I know nothing about Tom. My dad. Never have. Just that Mum loved him, and he left. I don’t know how tall he is, what colour his hair is. I’m guessing pretty tall, because I’ve already got six centimetres on Mum. And dark. But I don’t know for sure. There are no photos. No letters. And Mum doesn’t talk about him any more than she talks about Will or her parents. I have no idea who he was. Maybe an artist. Because this must come from somewhere. Like Finn’s guitar hands. These things don’t just happen, and Mum can’t draw. Her birds are like aliens. Blobs with slits for eyes and wings in the wrong places. But I know I’m good. Good enough, anyway.

And for the first time in a long time I want to know. Because I figure unless I know who he is, I don’t know who I am. Or who I want to be. And that’s when I decide we can go. Because I want to find him. To find me.

HET

HET SITS
at her mother’s dressing-table. She is ten. Too young to be wearing the lipstick that coats her mouth and cheeks; thick red grease, like a clown child. Too young for the cloud of Chanel that surrounds her. Too young, too, for the tears that are trickling down her cheeks, taking a layer of soot-black mascara with them, running rivulets to her chin before dripping noiselessly onto the white smocking of her dress
.

You can’t cry in a mirror, she remembers. Can’t cry if you look at yourself. And so she stares hard at her reflection, willing the tears, this feeling, to stop. But Will’s fact is a lie after all. Or she is the exception. A freak. An aberration
.

She blinks away the inky salt of her tears and looks harder. She has her mother’s eyes, her mouth. Just like Will. So why is she so different? She repeats her father’s words silently to herself: “Why can’t you be more like your brother?” But the Het in the mirror doesn’t know either, just shrugs and lets another Elizabeth Arden tear stain her collar
.

Why can’t she be like him? Why can’t she feel like he does? Why can’t she dig for lugworms with Jonty, screaming with laughter as they disappear further into the waterlogged sand, too quick for the steel of the spade? Why can’t she wake happy that the sun is drenching her bedspread, filling everyone it touches with drunken joy, pulling them to the beach, to the fairground, into cafés and arcades? Everyone except her. Why, instead, does she feel this greyness that not even lipstick can hide? This weight that keeps her inside the cold, quiet granite of the house and pins her to her bed for hours, staring wordlessly at a crack in the plaster?

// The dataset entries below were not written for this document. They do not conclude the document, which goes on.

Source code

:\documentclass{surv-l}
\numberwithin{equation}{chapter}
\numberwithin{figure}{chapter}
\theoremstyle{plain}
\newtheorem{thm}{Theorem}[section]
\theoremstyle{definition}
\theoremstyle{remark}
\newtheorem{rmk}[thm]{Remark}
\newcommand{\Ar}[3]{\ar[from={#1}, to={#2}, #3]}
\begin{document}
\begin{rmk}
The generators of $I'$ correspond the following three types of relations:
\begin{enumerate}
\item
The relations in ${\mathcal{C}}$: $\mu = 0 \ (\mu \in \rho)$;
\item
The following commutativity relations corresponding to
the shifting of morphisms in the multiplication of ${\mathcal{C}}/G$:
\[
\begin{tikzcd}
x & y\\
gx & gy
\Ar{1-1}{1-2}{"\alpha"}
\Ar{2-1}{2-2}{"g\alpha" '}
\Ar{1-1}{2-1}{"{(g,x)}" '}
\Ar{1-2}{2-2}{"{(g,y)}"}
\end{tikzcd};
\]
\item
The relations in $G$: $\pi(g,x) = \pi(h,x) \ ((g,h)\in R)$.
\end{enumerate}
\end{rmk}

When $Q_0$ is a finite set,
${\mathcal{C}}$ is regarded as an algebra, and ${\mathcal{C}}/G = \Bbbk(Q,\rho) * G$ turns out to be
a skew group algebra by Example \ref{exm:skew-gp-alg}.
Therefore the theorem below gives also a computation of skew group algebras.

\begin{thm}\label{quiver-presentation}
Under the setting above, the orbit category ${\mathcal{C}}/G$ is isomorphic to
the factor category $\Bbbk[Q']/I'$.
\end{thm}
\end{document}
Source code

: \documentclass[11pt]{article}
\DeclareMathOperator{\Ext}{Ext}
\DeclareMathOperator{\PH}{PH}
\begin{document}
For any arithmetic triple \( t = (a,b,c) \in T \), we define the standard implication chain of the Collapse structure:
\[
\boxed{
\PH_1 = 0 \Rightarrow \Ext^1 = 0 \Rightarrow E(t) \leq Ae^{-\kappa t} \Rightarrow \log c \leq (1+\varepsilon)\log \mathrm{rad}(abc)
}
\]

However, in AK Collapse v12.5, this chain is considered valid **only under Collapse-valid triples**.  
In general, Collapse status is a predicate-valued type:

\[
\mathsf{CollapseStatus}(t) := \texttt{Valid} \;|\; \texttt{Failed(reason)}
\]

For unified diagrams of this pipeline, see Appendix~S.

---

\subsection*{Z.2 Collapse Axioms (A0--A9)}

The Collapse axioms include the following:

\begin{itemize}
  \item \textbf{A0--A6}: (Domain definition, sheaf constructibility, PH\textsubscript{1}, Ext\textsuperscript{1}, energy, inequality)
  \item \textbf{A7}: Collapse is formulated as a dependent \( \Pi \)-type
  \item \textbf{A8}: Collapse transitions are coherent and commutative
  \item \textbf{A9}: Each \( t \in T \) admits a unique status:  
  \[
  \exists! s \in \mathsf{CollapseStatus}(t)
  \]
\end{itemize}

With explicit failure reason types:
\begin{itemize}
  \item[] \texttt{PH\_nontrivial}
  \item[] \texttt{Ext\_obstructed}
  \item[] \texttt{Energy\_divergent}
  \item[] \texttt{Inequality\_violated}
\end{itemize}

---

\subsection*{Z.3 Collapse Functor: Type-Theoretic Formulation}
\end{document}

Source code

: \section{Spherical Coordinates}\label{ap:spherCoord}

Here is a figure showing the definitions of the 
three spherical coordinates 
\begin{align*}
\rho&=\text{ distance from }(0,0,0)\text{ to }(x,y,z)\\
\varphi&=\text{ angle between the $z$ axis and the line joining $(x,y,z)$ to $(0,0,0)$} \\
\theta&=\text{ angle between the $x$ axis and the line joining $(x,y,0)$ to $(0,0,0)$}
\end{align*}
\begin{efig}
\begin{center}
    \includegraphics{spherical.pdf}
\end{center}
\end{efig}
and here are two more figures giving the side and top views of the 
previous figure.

Then she hears the creak as her mother’s heels dig into the wide staircase, feels the minute change in air pressure. And Het stops sniffing and silently slips to the floor, crawling under the lace-edged valance of her parents’ bed, where she will stay for two hours, until her father’s anger-soaked baritone chases her out for supper
.

BILLIE

FOR A MINUTE
I think I’m going to bottle it. When we’re sitting at Paddington: I think, I could do it. I could get off the train right now. Go to Cass’s. Or back to the flat.

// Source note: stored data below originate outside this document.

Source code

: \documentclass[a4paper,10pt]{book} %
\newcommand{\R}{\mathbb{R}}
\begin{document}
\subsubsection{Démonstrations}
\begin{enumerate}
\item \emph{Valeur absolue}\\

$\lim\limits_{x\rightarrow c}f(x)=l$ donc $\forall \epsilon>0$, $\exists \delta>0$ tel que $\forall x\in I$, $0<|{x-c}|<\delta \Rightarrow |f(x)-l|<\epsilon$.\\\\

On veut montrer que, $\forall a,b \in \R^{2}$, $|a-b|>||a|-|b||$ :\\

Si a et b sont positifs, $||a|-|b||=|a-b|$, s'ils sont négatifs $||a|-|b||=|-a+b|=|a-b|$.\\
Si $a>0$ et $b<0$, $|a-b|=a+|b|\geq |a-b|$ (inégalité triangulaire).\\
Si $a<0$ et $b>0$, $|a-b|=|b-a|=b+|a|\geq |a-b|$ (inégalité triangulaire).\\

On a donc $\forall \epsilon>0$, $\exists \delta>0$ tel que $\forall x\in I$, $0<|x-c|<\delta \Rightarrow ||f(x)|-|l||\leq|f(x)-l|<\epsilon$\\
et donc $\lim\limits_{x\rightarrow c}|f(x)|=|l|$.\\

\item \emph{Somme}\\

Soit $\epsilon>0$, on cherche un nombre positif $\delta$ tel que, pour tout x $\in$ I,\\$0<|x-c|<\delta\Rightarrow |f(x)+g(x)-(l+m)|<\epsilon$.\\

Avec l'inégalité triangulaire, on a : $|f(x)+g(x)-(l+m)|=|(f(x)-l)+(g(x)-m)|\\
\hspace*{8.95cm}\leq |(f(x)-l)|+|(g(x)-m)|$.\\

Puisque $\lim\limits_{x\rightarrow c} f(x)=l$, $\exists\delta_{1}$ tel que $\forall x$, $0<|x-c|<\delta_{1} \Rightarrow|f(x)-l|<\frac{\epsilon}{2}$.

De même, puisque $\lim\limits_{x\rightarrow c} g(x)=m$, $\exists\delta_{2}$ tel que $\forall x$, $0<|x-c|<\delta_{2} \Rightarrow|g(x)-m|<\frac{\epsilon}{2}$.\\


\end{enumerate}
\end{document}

Mr Garroway doesn’t even know we’ve gone yet. Mum doesn’t want to ring. Knows he’ll come round and demand the back rent there and then. Rent we don’t have. Not yet. She says he’ll find out soon enough when he turns up and all that’s left is an empty flat and a boiler that’s on the blink.

Before we left, I looked around: at the pencil notches on the kitchen wall marking off the months and years of Finn’s growth in centimetre increments. Day-Glo magnets clinging to the fridge – the
f
,
i
and
n
s long missing – spelling out nonsense words now, gobbledegook. A picture of a horse by a seven-year-old me that I glued to the door because we’d run out of Blu-Tack. Pieces of us.